Raw data:
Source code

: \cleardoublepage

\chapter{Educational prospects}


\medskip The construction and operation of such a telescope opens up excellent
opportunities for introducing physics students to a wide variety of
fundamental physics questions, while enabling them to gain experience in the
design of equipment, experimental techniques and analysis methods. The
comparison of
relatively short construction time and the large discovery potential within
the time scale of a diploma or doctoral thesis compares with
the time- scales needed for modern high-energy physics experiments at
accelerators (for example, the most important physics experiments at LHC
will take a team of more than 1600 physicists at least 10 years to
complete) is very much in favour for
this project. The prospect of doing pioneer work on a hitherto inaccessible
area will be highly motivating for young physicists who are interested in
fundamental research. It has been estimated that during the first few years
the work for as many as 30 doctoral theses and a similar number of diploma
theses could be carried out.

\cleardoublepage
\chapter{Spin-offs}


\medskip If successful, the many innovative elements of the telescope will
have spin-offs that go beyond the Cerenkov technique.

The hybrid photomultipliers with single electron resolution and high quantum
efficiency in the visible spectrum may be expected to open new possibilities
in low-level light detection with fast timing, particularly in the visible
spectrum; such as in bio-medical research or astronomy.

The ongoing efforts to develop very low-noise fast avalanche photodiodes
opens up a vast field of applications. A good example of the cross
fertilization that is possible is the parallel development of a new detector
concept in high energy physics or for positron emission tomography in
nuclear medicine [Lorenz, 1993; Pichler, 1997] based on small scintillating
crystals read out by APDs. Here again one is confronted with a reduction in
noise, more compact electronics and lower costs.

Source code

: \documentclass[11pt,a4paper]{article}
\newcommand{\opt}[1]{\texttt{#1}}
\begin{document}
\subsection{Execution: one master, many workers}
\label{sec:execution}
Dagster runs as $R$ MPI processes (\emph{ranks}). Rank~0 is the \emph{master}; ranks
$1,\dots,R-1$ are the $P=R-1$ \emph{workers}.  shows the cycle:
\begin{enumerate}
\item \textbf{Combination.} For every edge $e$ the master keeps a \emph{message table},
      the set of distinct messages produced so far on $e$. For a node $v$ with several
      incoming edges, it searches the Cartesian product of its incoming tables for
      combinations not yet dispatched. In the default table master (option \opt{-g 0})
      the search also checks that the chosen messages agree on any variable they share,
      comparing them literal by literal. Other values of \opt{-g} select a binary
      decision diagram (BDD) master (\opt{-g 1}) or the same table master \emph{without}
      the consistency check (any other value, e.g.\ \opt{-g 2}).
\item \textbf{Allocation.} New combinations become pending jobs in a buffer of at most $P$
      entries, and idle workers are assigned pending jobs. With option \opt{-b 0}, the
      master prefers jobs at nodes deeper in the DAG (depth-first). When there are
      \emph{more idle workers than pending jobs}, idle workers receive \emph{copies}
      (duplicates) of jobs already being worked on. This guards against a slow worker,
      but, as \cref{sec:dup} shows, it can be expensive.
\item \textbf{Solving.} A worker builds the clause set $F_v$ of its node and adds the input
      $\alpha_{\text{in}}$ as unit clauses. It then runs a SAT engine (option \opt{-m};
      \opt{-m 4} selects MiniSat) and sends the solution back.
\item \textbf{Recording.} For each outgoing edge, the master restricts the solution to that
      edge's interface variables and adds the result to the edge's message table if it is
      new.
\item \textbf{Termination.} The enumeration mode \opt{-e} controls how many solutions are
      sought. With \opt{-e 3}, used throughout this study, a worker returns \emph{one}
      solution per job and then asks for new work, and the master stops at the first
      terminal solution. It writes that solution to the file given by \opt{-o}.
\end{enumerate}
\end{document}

What you are asked to do: The line with "the time- scales" marks the end; reproduce exactly every line from the start of the entries up to it, that line included.

Final answer:
Source code

: \cleardoublepage

\chapter{Educational prospects}


\medskip The construction and operation of such a telescope opens up excellent
opportunities for introducing physics students to a wide variety of
fundamental physics questions, while enabling them to gain experience in the
design of equipment, experimental techniques and analysis methods. The
comparison of
relatively short construction time and the large discovery potential within
the time scale of a diploma or doctoral thesis compares with
the time- scales needed for modern high-energy physics experiments at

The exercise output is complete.